#### Your assignment
Look over the material below and count the lines that include "slack". Give only the total.

#### Given data
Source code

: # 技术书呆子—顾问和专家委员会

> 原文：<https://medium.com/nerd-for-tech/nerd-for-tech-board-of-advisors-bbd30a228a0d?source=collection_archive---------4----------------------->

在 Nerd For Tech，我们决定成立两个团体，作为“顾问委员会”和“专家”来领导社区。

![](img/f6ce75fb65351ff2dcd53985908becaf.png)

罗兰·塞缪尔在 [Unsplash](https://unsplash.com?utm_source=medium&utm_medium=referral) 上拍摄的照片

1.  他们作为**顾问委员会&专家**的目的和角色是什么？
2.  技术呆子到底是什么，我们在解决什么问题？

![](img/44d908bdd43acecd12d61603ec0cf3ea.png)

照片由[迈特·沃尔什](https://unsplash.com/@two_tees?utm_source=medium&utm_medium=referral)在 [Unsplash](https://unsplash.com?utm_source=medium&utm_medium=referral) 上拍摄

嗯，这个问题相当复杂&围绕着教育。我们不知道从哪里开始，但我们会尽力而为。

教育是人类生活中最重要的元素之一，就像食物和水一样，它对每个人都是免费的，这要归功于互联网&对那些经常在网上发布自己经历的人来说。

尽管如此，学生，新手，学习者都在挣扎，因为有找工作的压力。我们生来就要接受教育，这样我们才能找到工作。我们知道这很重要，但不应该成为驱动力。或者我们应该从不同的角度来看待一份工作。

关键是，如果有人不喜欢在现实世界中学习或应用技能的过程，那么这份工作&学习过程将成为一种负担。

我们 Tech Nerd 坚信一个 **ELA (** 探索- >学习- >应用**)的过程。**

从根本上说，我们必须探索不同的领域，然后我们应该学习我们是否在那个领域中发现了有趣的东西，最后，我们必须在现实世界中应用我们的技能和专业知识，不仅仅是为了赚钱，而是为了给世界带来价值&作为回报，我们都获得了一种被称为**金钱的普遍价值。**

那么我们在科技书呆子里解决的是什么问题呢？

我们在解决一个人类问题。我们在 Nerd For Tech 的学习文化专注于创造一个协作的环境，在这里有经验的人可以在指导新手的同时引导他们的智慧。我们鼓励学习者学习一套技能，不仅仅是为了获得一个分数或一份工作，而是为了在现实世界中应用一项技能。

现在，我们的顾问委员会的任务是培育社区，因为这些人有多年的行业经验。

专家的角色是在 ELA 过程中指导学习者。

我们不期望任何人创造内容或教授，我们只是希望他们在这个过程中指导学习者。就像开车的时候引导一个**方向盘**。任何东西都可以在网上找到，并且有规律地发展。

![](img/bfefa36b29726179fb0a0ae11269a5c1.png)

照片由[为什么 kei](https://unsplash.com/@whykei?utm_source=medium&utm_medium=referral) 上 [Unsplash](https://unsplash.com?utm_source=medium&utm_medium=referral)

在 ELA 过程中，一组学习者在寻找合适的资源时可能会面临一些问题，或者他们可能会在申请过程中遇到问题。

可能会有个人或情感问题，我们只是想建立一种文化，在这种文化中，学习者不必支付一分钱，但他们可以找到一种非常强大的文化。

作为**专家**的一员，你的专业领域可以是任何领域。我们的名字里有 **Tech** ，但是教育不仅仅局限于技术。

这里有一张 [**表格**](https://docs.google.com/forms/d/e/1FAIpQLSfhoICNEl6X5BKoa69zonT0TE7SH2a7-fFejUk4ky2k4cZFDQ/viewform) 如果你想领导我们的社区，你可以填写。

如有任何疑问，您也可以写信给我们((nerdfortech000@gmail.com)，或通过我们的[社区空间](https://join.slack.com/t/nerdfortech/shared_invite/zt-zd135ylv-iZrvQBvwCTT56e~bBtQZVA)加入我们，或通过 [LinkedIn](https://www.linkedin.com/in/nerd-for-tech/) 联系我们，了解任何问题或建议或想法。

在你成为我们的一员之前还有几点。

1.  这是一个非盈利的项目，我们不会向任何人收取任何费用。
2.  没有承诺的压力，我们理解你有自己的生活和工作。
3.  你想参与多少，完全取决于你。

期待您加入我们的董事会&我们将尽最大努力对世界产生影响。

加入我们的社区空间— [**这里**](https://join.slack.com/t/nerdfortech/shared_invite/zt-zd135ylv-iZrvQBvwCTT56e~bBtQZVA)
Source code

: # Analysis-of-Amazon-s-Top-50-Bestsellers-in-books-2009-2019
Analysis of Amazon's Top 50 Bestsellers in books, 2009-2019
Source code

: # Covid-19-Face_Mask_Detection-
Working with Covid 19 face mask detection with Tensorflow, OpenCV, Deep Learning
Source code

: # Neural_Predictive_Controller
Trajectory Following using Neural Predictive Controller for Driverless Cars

#### Solution to the problem
2